*Aim of the task*
When the line containing "- ❌ **Issue**: RLS" appears in the entries below, begin printing there and stop after the line containing "- ⏳ **Action"; print each of those lines exactly and no other line.
[Data shown]
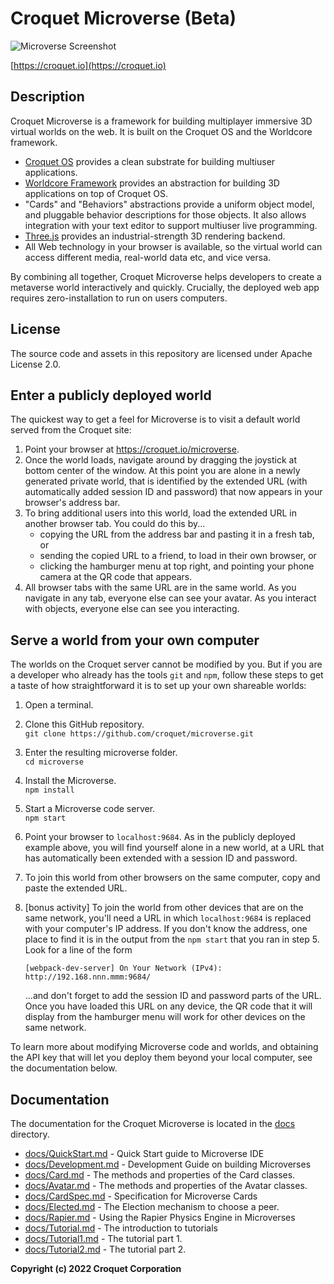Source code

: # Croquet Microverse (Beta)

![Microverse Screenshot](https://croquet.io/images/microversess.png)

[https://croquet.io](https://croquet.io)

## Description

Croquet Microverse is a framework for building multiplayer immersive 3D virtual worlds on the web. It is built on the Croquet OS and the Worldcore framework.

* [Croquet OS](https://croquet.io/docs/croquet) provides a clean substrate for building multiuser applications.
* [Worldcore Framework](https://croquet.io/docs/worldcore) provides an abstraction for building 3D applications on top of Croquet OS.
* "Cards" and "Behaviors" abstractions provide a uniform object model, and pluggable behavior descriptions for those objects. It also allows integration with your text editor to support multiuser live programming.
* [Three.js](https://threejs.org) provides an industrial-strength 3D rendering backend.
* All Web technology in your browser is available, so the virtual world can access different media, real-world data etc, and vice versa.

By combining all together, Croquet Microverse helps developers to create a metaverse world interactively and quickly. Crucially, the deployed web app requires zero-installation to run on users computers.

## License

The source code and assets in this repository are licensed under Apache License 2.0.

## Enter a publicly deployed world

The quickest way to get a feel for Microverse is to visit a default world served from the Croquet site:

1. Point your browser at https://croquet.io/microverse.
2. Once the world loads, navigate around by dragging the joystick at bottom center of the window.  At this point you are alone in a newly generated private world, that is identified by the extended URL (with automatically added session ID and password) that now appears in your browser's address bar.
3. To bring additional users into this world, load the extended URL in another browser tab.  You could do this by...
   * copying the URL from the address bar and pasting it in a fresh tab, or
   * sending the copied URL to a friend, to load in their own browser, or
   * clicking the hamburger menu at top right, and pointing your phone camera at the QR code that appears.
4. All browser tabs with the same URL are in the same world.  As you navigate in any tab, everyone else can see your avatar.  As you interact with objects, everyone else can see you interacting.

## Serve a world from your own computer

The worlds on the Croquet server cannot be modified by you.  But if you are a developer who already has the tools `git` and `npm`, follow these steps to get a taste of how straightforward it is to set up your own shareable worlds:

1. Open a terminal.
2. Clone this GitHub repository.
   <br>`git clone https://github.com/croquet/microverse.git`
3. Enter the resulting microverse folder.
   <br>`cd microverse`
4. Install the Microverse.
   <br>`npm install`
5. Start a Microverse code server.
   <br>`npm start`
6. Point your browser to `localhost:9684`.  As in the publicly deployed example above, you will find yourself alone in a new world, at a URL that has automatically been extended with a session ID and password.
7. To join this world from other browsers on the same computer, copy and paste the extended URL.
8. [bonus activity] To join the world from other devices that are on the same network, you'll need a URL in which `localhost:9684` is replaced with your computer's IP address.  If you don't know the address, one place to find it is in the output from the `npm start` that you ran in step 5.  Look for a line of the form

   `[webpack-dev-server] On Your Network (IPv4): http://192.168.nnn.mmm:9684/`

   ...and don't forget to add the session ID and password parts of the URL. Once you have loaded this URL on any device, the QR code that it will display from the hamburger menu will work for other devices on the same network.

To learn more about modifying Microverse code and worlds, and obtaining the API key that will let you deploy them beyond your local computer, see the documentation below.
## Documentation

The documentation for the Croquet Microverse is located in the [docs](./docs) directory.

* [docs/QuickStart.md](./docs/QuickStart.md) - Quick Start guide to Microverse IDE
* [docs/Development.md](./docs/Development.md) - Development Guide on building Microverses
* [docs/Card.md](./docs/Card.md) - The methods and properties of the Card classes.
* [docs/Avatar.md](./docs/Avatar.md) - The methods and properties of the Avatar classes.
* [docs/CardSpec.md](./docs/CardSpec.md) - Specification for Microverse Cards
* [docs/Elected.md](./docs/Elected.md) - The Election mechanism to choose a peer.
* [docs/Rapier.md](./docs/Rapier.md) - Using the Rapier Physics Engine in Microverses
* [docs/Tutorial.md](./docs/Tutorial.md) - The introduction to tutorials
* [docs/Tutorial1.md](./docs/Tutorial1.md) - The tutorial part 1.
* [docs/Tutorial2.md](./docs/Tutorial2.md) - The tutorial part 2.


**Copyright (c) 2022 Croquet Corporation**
[/Data shown]
[Data shown]
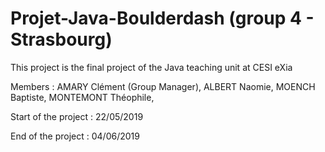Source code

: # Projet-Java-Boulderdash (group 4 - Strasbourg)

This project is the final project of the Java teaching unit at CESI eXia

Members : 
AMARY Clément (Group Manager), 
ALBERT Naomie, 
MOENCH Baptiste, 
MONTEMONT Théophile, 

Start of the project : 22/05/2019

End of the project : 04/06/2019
[/Data shown]
[Data shown]
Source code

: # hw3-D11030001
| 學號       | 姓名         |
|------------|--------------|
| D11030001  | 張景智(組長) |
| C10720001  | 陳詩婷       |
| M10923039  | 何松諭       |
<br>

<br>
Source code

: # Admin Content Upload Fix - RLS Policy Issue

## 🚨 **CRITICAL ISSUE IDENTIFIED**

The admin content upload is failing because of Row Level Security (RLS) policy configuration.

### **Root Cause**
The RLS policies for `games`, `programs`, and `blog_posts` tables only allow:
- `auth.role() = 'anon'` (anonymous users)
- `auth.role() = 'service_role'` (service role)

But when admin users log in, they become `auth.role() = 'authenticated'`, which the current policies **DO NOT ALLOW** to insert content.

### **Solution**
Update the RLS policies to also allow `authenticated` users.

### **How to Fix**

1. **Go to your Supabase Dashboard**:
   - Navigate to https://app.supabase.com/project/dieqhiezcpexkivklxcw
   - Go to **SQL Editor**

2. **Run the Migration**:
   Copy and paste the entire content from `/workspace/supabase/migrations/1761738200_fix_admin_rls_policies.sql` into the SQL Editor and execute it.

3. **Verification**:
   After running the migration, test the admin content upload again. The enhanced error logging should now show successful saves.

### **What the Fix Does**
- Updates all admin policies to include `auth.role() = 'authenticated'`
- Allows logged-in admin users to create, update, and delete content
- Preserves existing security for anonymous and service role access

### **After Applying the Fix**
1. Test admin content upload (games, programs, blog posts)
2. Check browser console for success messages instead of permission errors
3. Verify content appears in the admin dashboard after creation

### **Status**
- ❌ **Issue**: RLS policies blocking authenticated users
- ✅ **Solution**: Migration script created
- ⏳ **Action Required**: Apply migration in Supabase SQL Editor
[/Data shown]
*Answer to this task*
- ❌ **Issue**: RLS policies blocking authenticated users
- ✅ **Solution**: Migration script created
- ⏳ **Action Required**: Apply migration in Supabase SQL Editor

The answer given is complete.